DIRECTIONS FOR THIS TASK: Every line of the records that contains the string "mufoi" counts once; give the total and nothing else.

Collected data
▼

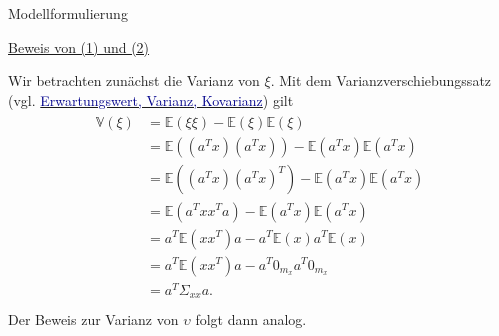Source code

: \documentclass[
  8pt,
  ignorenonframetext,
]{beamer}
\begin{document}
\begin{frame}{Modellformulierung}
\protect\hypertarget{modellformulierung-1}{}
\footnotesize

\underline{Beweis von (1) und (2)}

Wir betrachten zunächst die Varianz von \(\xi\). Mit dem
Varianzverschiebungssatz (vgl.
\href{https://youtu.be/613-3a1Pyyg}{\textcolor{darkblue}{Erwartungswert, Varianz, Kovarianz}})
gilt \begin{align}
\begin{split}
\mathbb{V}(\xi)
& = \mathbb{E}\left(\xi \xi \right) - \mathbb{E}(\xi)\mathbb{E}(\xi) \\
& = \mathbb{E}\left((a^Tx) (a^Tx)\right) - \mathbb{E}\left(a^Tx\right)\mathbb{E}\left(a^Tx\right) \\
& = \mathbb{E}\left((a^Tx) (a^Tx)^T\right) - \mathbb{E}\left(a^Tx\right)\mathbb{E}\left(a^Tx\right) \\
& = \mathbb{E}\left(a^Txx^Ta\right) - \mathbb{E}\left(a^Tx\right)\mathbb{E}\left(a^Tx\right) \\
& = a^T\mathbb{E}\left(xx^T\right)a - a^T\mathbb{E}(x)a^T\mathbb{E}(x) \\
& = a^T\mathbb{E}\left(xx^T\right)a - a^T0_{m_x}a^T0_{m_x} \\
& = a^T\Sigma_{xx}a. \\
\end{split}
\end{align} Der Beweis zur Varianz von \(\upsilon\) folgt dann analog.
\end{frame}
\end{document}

▲
▼

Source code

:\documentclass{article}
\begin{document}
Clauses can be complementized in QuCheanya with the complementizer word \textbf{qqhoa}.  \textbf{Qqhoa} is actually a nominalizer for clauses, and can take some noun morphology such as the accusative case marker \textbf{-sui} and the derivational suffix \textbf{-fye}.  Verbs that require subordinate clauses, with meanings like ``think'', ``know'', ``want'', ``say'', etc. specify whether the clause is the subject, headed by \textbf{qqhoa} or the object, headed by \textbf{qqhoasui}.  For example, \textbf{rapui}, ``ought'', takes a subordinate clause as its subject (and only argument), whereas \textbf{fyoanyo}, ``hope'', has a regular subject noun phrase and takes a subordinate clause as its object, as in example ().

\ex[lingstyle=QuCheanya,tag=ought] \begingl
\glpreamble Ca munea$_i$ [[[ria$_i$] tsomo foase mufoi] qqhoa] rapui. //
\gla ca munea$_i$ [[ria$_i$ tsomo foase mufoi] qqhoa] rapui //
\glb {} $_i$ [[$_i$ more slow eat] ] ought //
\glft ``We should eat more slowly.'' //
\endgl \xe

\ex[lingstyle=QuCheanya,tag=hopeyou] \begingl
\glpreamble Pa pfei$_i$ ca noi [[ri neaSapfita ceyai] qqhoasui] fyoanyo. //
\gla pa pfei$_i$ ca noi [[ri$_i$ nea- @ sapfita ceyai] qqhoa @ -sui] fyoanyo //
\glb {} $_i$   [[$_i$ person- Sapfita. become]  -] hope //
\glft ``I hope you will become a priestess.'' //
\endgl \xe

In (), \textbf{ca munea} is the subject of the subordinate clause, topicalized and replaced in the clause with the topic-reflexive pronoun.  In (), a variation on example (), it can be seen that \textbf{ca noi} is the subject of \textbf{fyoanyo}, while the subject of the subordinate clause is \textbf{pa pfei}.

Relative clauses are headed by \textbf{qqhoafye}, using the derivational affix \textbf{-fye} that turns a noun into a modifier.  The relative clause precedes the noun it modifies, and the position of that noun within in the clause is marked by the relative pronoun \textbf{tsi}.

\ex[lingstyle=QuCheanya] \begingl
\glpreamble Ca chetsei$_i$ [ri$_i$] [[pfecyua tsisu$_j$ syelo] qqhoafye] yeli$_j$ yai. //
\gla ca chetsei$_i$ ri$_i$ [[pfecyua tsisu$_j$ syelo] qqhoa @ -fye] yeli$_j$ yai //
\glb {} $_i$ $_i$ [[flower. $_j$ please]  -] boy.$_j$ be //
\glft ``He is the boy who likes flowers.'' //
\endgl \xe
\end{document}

▲
▼

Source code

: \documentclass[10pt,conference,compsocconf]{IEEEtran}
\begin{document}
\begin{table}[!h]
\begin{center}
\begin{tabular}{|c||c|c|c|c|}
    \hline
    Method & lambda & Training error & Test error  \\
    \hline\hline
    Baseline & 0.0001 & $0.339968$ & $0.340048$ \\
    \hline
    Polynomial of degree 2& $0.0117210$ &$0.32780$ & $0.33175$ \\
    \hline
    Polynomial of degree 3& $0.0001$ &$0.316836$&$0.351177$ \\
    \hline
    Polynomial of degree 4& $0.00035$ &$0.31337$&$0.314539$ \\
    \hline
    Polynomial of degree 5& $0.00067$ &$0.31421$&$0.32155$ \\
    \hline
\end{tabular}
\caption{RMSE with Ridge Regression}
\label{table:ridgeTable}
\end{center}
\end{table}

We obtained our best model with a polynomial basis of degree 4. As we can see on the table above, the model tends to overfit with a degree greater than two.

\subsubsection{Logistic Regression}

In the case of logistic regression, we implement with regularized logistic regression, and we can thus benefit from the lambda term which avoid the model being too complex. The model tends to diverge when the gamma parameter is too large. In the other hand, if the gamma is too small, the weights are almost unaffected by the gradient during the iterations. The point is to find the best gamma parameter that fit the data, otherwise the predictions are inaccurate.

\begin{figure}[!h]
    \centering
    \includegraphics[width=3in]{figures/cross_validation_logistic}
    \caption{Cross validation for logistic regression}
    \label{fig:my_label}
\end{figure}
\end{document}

▲

RESULT OF THE TASK: 2